Google Research has unveiled TabFM, a foundation model designed to perform classification and regression on tabular data without any dataset-specific training, aiming to simplify how organisations build predictive models on structured data. The model was announced on June 30 and is positioned to streamline analytics workflows that traditionally rely on extensive feature engineering, hyperparameter tuning and repeated training cycles for each new dataset.
TabFM reframes tabular prediction as an in-context learning problem, treating labelled examples and the rows to be predicted as a single input context and generating outputs in a single forward pass. This approach allows the system to work with new tables without updating model weights, while still requiring historical rows with known labels to define the task at inference time.
Under the hood, the architecture applies alternating row and column attention over raw table data, compresses each row into a dense vector and then uses a dedicated Transformer to perform in-context learning on these compressed representations. Google trained TabFM entirely on hundreds of millions of synthetic datasets generated using structural causal models, a strategy intended to overcome what its researchers describe as a critical scarcity of diverse, high-quality open-source tabular datasets.

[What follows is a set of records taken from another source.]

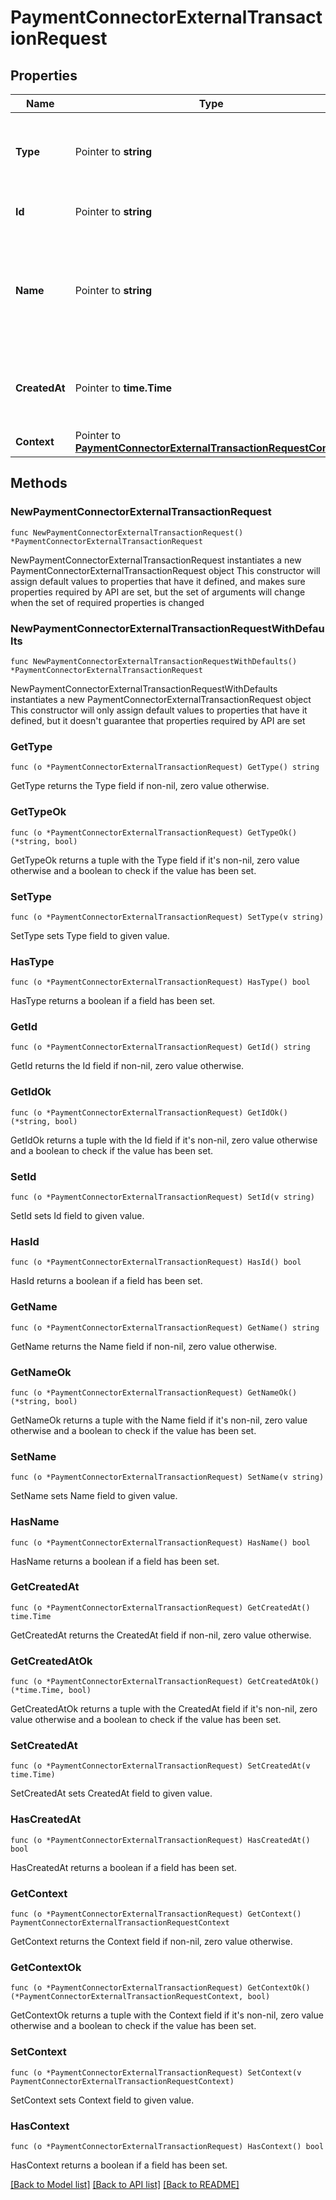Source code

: # PaymentConnectorExternalTransactionRequest

## Properties

Name | Type | Description | Notes
------------ | ------------- | ------------- | -------------
**Type** | Pointer to **string** | The type of this resource. Is always &#x60;transaction-event&#x60;. | [optional] 
**Id** | Pointer to **string** | The unique identifier for this event. | [optional] 
**Name** | Pointer to **string** | The name of this resource. Is always &#x60;payment-connector-external-transaction-request&#x60;. | [optional] 
**CreatedAt** | Pointer to **time.Time** | The date and time when this event was created in our system. | [optional] 
**Context** | Pointer to [**PaymentConnectorExternalTransactionRequestContext**](PaymentConnectorExternalTransactionRequestContext.md) |  | [optional] 

## Methods

### NewPaymentConnectorExternalTransactionRequest

`func NewPaymentConnectorExternalTransactionRequest() *PaymentConnectorExternalTransactionRequest`

NewPaymentConnectorExternalTransactionRequest instantiates a new PaymentConnectorExternalTransactionRequest object
This constructor will assign default values to properties that have it defined,
and makes sure properties required by API are set, but the set of arguments
will change when the set of required properties is changed

### NewPaymentConnectorExternalTransactionRequestWithDefaults

`func NewPaymentConnectorExternalTransactionRequestWithDefaults() *PaymentConnectorExternalTransactionRequest`

NewPaymentConnectorExternalTransactionRequestWithDefaults instantiates a new PaymentConnectorExternalTransactionRequest object
This constructor will only assign default values to properties that have it defined,
but it doesn't guarantee that properties required by API are set

### GetType

`func (o *PaymentConnectorExternalTransactionRequest) GetType() string`

GetType returns the Type field if non-nil, zero value otherwise.

### GetTypeOk

`func (o *PaymentConnectorExternalTransactionRequest) GetTypeOk() (*string, bool)`

GetTypeOk returns a tuple with the Type field if it's non-nil, zero value otherwise
and a boolean to check if the value has been set.

### SetType

`func (o *PaymentConnectorExternalTransactionRequest) SetType(v string)`

SetType sets Type field to given value.

### HasType

`func (o *PaymentConnectorExternalTransactionRequest) HasType() bool`

HasType returns a boolean if a field has been set.

### GetId

`func (o *PaymentConnectorExternalTransactionRequest) GetId() string`

GetId returns the Id field if non-nil, zero value otherwise.

### GetIdOk

`func (o *PaymentConnectorExternalTransactionRequest) GetIdOk() (*string, bool)`

GetIdOk returns a tuple with the Id field if it's non-nil, zero value otherwise
and a boolean to check if the value has been set.

### SetId

`func (o *PaymentConnectorExternalTransactionRequest) SetId(v string)`

SetId sets Id field to given value.

### HasId

`func (o *PaymentConnectorExternalTransactionRequest) HasId() bool`

HasId returns a boolean if a field has been set.

### GetName

`func (o *PaymentConnectorExternalTransactionRequest) GetName() string`

GetName returns the Name field if non-nil, zero value otherwise.

### GetNameOk

`func (o *PaymentConnectorExternalTransactionRequest) GetNameOk() (*string, bool)`

GetNameOk returns a tuple with the Name field if it's non-nil, zero value otherwise
and a boolean to check if the value has been set.

### SetName

`func (o *PaymentConnectorExternalTransactionRequest) SetName(v string)`

SetName sets Name field to given value.

### HasName

`func (o *PaymentConnectorExternalTransactionRequest) HasName() bool`

HasName returns a boolean if a field has been set.

### GetCreatedAt

`func (o *PaymentConnectorExternalTransactionRequest) GetCreatedAt() time.Time`

GetCreatedAt returns the CreatedAt field if non-nil, zero value otherwise.

### GetCreatedAtOk

`func (o *PaymentConnectorExternalTransactionRequest) GetCreatedAtOk() (*time.Time, bool)`

GetCreatedAtOk returns a tuple with the CreatedAt field if it's non-nil, zero value otherwise
and a boolean to check if the value has been set.

### SetCreatedAt

`func (o *PaymentConnectorExternalTransactionRequest) SetCreatedAt(v time.Time)`

SetCreatedAt sets CreatedAt field to given value.

### HasCreatedAt

`func (o *PaymentConnectorExternalTransactionRequest) HasCreatedAt() bool`

HasCreatedAt returns a boolean if a field has been set.

### GetContext

`func (o *PaymentConnectorExternalTransactionRequest) GetContext() PaymentConnectorExternalTransactionRequestContext`

GetContext returns the Context field if non-nil, zero value otherwise.

### GetContextOk

`func (o *PaymentConnectorExternalTransactionRequest) GetContextOk() (*PaymentConnectorExternalTransactionRequestContext, bool)`

GetContextOk returns a tuple with the Context field if it's non-nil, zero value otherwise
and a boolean to check if the value has been set.

### SetContext

`func (o *PaymentConnectorExternalTransactionRequest) SetContext(v PaymentConnectorExternalTransactionRequestContext)`

SetContext sets Context field to given value.

### HasContext

`func (o *PaymentConnectorExternalTransactionRequest) HasContext() bool`

HasContext returns a boolean if a field has been set.


[[Back to Model list]](../README.md#documentation-for-models) [[Back to API list]](../README.md#documentation-for-api-endpoints) [[Back to README]](../README.md)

In benchmark evaluations, TabFM ranks first on TabArena, a “living” leaderboard that scores models using an Elo rating system across 38 classification and 13 regression datasets, spanning sample sizes from hundreds to 150,000 rows. A stronger ensemble configuration layers additional techniques, including non-negative least squares, singular value decomposition features and Platt scaling, on top of the base model’s predictions.

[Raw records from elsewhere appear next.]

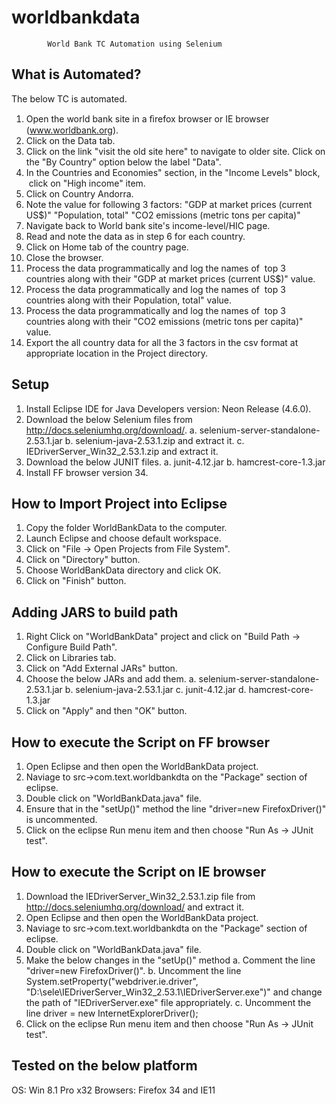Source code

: # worldbankdata
			World Bank TC Automation using Selenium

What is Automated?
------------------
The below TC is automated.

1. Open the world bank site in a ﬁrefox browser or IE browser (www.worldbank.org).
2. Click on the Data tab.
3. Click on the link "visit the old site here" to navigate to older site. Click on the "By Country" option below the label "Data".
4. In the Countries and Economies" section, in the "Income Levels" block,  click on "High income" item.
5. Click on Country Andorra.
6. Note the value for following 3 factors: 
"GDP at market prices (current US$)"
"Population, total"
"CO2 emissions (metric tons per capita)"
7. Navigate back to World bank site's income-level/HIC page.
8. Read and note the data as in step 6 for each country.
9. Click on Home tab of the country page.
10. Close the browser. 
11. Process the data programmatically and log the names of  top 3 countries along with their "GDP at market prices (current US$)" value.
12. Process the data programmatically and log the names of  top 3 countries along with their Population, total" value.
13. Process the data programmatically and log the names of  top 3 countries along with their "CO2 emissions (metric tons per capita)" value.
14. Export the all country data for all the 3 factors in the csv format at appropriate location in the Project directory.

Setup
-----
1. Install Eclipse IDE for Java Developers version: Neon Release (4.6.0).
2. Download the below Selenium files from http://docs.seleniumhq.org/download/.
	a. selenium-server-standalone-2.53.1.jar
	b. selenium-java-2.53.1.zip and extract it.
	c. IEDriverServer_Win32_2.53.1.zip and extract it.
3. Download the below JUNIT files.
	a. junit-4.12.jar
	b. hamcrest-core-1.3.jar
4. Install FF browser version 34.

How to Import Project into Eclipse
----------------------------------
1. Copy the folder WorldBankData to the computer.
2. Launch Eclipse and choose default workspace.
3. Click on "File -> Open Projects from File System".
4. Click on "Directory" button.
5. Choose WorldBankData directory and click OK.
6. Click on "Finish" button.

Adding JARS to build path
-------------------------
1. Right Click on "WorldBankData" project and click on "Build Path -> Configure Build Path".
2. Click on Libraries tab.
3. Click on "Add External JARs" button.
4. Choose the below JARs and add them.
	a. selenium-server-standalone-2.53.1.jar
	b. selenium-java-2.53.1.jar
	c. junit-4.12.jar
	d. hamcrest-core-1.3.jar
5. Click on "Apply" and then "OK" button.

How to execute the Script on FF browser
---------------------------------------
1. Open Eclipse and then open the WorldBankData project.
2. Naviage to src->com.text.worldbankdta on the "Package" section of eclipse.
3. Double click on "WorldBankData.java" file.
4. Ensure that in the "setUp()" method the line "driver=new FirefoxDriver()" is uncommented.
5. Click on the eclipse Run menu item and then choose "Run As -> JUnit test".

How to execute the Script on IE browser
---------------------------------------
1. Download the IEDriverServer_Win32_2.53.1.zip file from http://docs.seleniumhq.org/download/ and extract it.
2. Open Eclipse and then open the WorldBankData project.
3. Naviage to src->com.text.worldbankdta on the "Package" section of eclipse.
4. Double click on "WorldBankData.java" file.
5. Make the below changes in the "setUp()" method 
	a. Comment the line "driver=new FirefoxDriver()".
	b. Uncomment the line System.setProperty("webdriver.ie.driver", "D:\\sele\\IEDriverServer_Win32_2.53.1\\IEDriverServer.exe")" and change the path of "IEDriverServer.exe" file appropriately.
	c. Uncomment the line driver = new InternetExplorerDriver();
6. Click on the eclipse Run menu item and then choose "Run As -> JUnit test".

Tested on the below platform
----------------------------
OS: Win 8.1 Pro x32
Browsers: Firefox 34 and IE11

As part of the launch, Google has made TabFM’s weights available on Hugging Face under a non-commercial licence, while publishing usage code and samples on GitHub under the Apache 2.0 licence. Google also plans to integrate the model directly into BigQuery, enabling users to run zero-shot classification and regression through a single AI.PREDICT SQL command within the coming weeks, using the same interface they rely on for standard analytical queries.
For data teams, the combination of pre-trained weights, open tooling and native BigQuery access is intended to lower the operational overhead of deploying tabular machine-learning models, particularly for use cases such as churn prediction and fraud detection that are already embedded in enterprise datasets.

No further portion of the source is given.